** Opening Data records block **

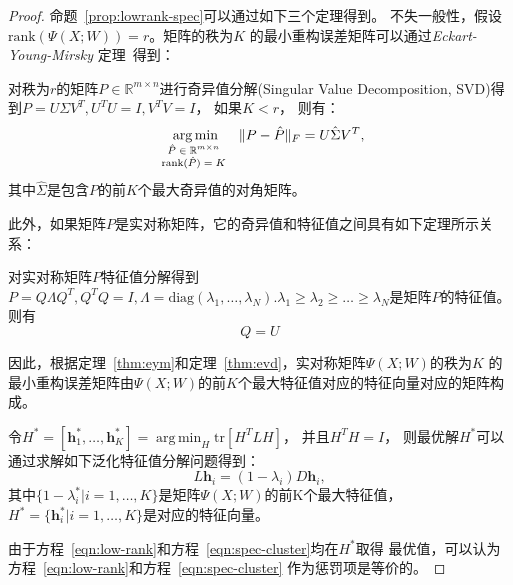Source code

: \documentclass[doctor]{ustcthesis}
\def \h  {\mathbf{h}}
\DeclareMathOperator*{\argmin}{arg\,min}
\def \R {\mathbb{R}}
\begin{document}
\begin{proof}
    命题~\ref{prop:lowrank-spec}可以通过如下三个定理得到。
    不失一般性，假设$\text{rank}(\Psi(X;W)) = r$。矩阵的秩为$K$
    的最小重构误差矩阵可以通过\emph{Eckart-Young-Mirsky}
    定理~\cite{eckart1936approximation}得到：
    \begin{theorem}\label{thm:eym}
        对秩为$r$的矩阵$P\in \R^{m\times n}$进行奇异值分解(Singular Value
        Decomposition, SVD)得到$P=U\Sigma V^T, U^TU=I, V^TV=I$，
        如果$K < r$， 则有：
        $$%
        \argmin_{
            \mbox{\scriptsize
                $
                \begin{array}{c}
                    \hat{P} \in \R^{m\times n} \\
                    \text{rank}(\hat{P}) = K
                \end{array}
                $
            }
        } \|P - \hat{P}\|_F = U\hat{\Sigma}V^T,
        $$%
        其中$\hat{\Sigma}$是包含$P$的前$K$个最大奇异值的对角矩阵。
    \end{theorem}

    此外，如果矩阵$P$是实对称矩阵，它的奇异值和特征值之间具有如下定理所示关系：
    \begin{theorem}\label{thm:evd}
        对实对称矩阵$P$特征值分解得到$P=Q\Lambda Q^T, Q^TQ = I,
        \Lambda = \text{diag}(\lambda_1, \ldots, \lambda_N).
        \lambda_1 \geq \lambda_2 \geq \ldots \geq \lambda_N$是矩阵$P$的特征值。则有
        $$Q=U$$
    \end{theorem}
    因此，根据定理~\ref{thm:eym}和定理~\ref{thm:evd}，实对称矩阵$\Psi(X;W)$的秩为$K$
    的最小重构误差矩阵由$\Psi(X;W)$的前$K$个最大特征值对应的特征向量对应的矩阵构成。

    \begin{theorem}
        令$H^* = [\h_1^*, \ldots, \h_K^*] = \argmin_{H} \text{tr}[H^TLH]$，
        并且$H^TH = I$，
        则最优解$H^*$可以通过求解如下泛化特征值分解问题得到：
        $$
        L\h_i = (1-\lambda_i) D\h_i,
        $$
        其中$\{1-\lambda_i^* | i = 1,\ldots,
        K\}$是矩阵$\Psi(X;W)$的前K个最大特征值，
        $H^* = \{\h_i^* | i=1, \ldots, K\}$是对应的特征向量。
    \end{theorem}
    由于方程~\eqref{eqn:low-rank}和方程~\eqref{eqn:spec-cluster}均在$H^*$取得
    最优值，可以认为方程~\eqref{eqn:low-rank}和方程~\eqref{eqn:spec-cluster}
    作为惩罚项是等价的。
\end{proof}
\end{document}
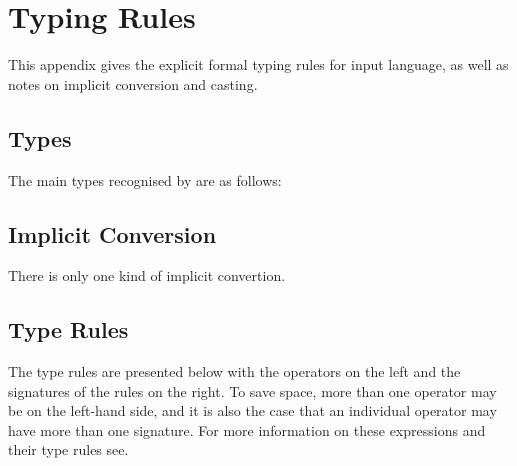 
\chapter{Typing Rules}
This appendix gives the explicit formal typing rules for 
input language, as well as notes on implicit conversion and casting.



\section{Types}

The main types recognised by  are as follows:

 
\section{Implicit Conversion}
There is only one kind of implicit convertion. 


\section{Type Rules}
The type rules are presented below with the operators on the left and
the signatures of the rules on the right. To save space, more than one
operator may be on the left-hand side, and it is also the case that an
individual operator may have more than one signature. For more information
on these expressions and their type rules see.

\vspace{0.3in}


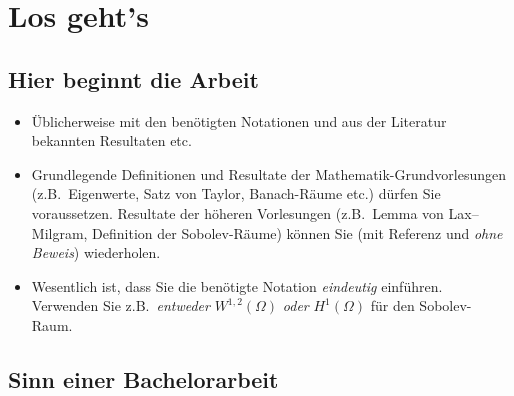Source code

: \documentclass[a4paper,11pt,bibliography=totoc,listof=totoc,headinclude=true,cleardoublepage=empty,oneside]{scrbook}
\begin{document}
\chapter{Los geht's}
\label{chapter:content}

\section{Hier beginnt die Arbeit}

{\color{change}
\begin{itemize}
\item Üblicherweise mit den benötigten Notationen und aus der Literatur bekannten Resultaten etc.
\item Grundlegende Definitionen und Resultate der Mathematik-Grundvorlesungen (z.B.\ Eigenwerte, Satz von Taylor, Banach-Räume etc.) dürfen Sie voraussetzen. Resultate der höheren Vorlesungen (z.B.\ Lemma von Lax--Milgram, Definition der Sobolev-Räume) können Sie (mit Referenz und \emph{ohne Beweis}) wiederholen.
\item Wesentlich ist, dass Sie die benötigte Notation \emph{eindeutig} einführen. Verwenden Sie z.B.\ \emph{entweder} $W^{1,2}(\Omega)$ \emph{oder} $H^1(\Omega)$ für den Sobolev-Raum.
\end{itemize}
}

\section{Sinn einer Bachelorarbeit}
\end{document}
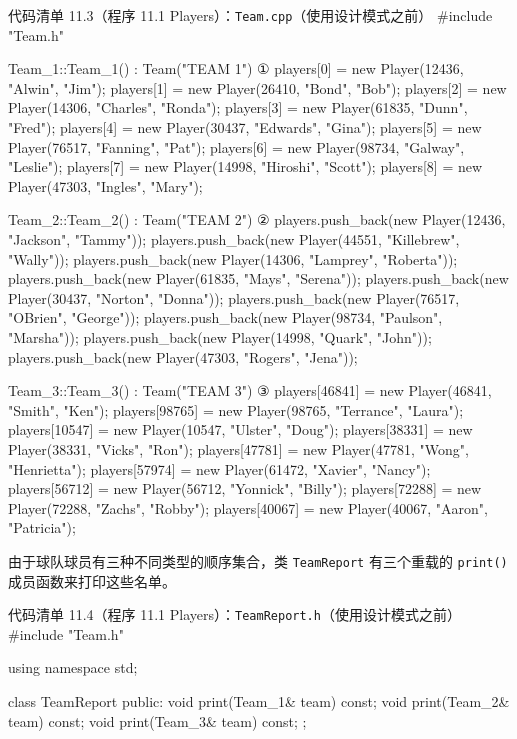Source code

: \begin{codeboxt}{代码清单 11.3（程序 11.1 Players）：\texttt{Team.cpp}（使用设计模式之前）}
#include "Team.h"

Team_1::Team_1() : Team("TEAM 1")   ①
{
    players[0] = new Player(12436, "Alwin", "Jim");
    players[1] = new Player(26410, "Bond", "Bob");
    players[2] = new Player(14306, "Charles", "Ronda");
    players[3] = new Player(61835, "Dunn", "Fred");
    players[4] = new Player(30437, "Edwards", "Gina");
    players[5] = new Player(76517, "Fanning", "Pat");
    players[6] = new Player(98734, "Galway", "Leslie");
    players[7] = new Player(14998, "Hiroshi", "Scott");
    players[8] = new Player(47303, "Ingles", "Mary");
}

Team_2::Team_2() : Team("TEAM 2")   ②
{
    players.push_back(new Player(12436, "Jackson", "Tammy"));
    players.push_back(new Player(44551, "Killebrew", "Wally"));
    players.push_back(new Player(14306, "Lamprey", "Roberta"));
    players.push_back(new Player(61835, "Mays", "Serena"));
    players.push_back(new Player(30437, "Norton", "Donna"));
    players.push_back(new Player(76517, "OBrien", "George"));
    players.push_back(new Player(98734, "Paulson", "Marsha"));
    players.push_back(new Player(14998, "Quark", "John"));
    players.push_back(new Player(47303, "Rogers", "Jena"));
}

Team_3::Team_3() : Team("TEAM 3")   ③
{
    players[46841] = new Player(46841, "Smith", "Ken");
    players[98765] = new Player(98765, "Terrance", "Laura");
    players[10547] = new Player(10547, "Ulster", "Doug");
    players[38331] = new Player(38331, "Vicks", "Ron");
    players[47781] = new Player(47781, "Wong", "Henrietta");
    players[57974] = new Player(61472, "Xavier", "Nancy");
    players[56712] = new Player(56712, "Yonnick", "Billy");
    players[72288] = new Player(72288, "Zachs", "Robby");
    players[40067] = new Player(40067, "Aaron", "Patricia");
}
\end{codeboxt}
\par
{}\par
{}\par

由于球队球员有三种不同类型的顺序集合，类 \texttt{Team\allowbreak{}Report} 有三个重载的 \texttt{print()} 成员函数来打印这些名单。

\begin{codeboxt}{代码清单 11.4（程序 11.1 Players）：\texttt{Team\allowbreak{}Report.\allowbreak{}h}（使用设计模式之前）}
#include "Team.h"

using namespace std;

class TeamReport
{
public:
    void print(Team_1& team) const;
    void print(Team_2& team) const;
    void print(Team_3& team) const;
};
\end{codeboxt}

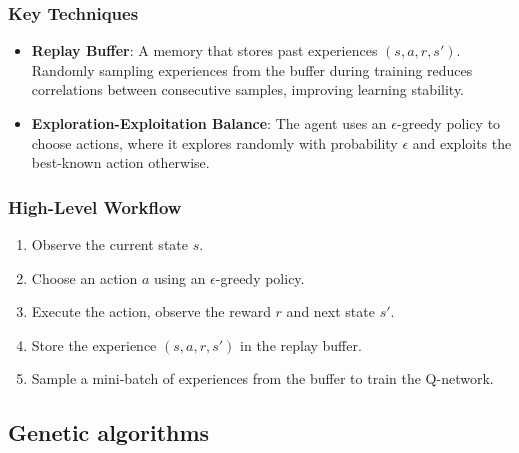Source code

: \documentclass[11pt,a4paper]{article}
\begin{document}
    
            \subsubsection{Key Techniques}
    \begin{itemize}
        \item \textbf{Replay Buffer}: A memory that stores past experiences $(s, a, r, s')$. Randomly sampling experiences from the buffer during training reduces correlations between consecutive samples, improving learning stability.
        \item \textbf{Exploration-Exploitation Balance}: The agent uses an $\epsilon$-greedy policy to choose actions, where it explores randomly with probability $\epsilon$ and exploits the best-known action otherwise.
    \end{itemize}
    
            \subsubsection{High-Level Workflow}
    \begin{enumerate}
        \item Observe the current state $s$.
        \item Choose an action $a$ using an $\epsilon$-greedy policy.
        \item Execute the action, observe the reward $r$ and next state $s'$.
        \item Store the experience $(s, a, r, s')$ in the replay buffer.
        \item Sample a mini-batch of experiences from the buffer to train the Q-network.
    \end{enumerate}
    


	
		\subsection{Genetic algorithms}
\end{document}
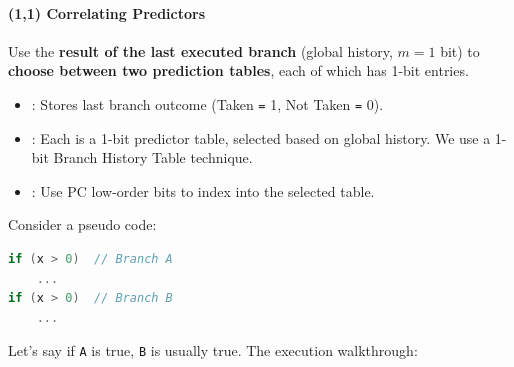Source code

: \paragraph{(1,1) Correlating Predictors}

Use the \textbf{result of the last executed branch} (global history, $m = 1$ bit) to \textbf{choose between two prediction tables}, each of which has 1-bit entries.
\begin{itemize}
    \item {}: Stores last branch outcome (Taken \texttt{=} 1, Not Taken \texttt{=} 0).
    \item {}: Each is a 1-bit predictor table, selected based on global history. We use a 1-bit Branch History Table technique.
    \item {}: Use PC low-order bits to index into the selected table.
\end{itemize}
Consider a pseudo code:
\begin{lstlisting}[language=c]
if (x > 0)  // Branch A
    ...
if (x > 0)  // Branch B
    ...
\end{lstlisting}
Let's say if \texttt{A} is true, \texttt{B} is usually true. The execution walkthrough:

** Closing Data records block **

§ Instructions to follow: Your answer should consist of the lines above that hold the word "label".

§ Task solution:
    \begin{theorem}\label{thm:eym}
    \begin{theorem}\label{thm:evd}
\label{chapter:content}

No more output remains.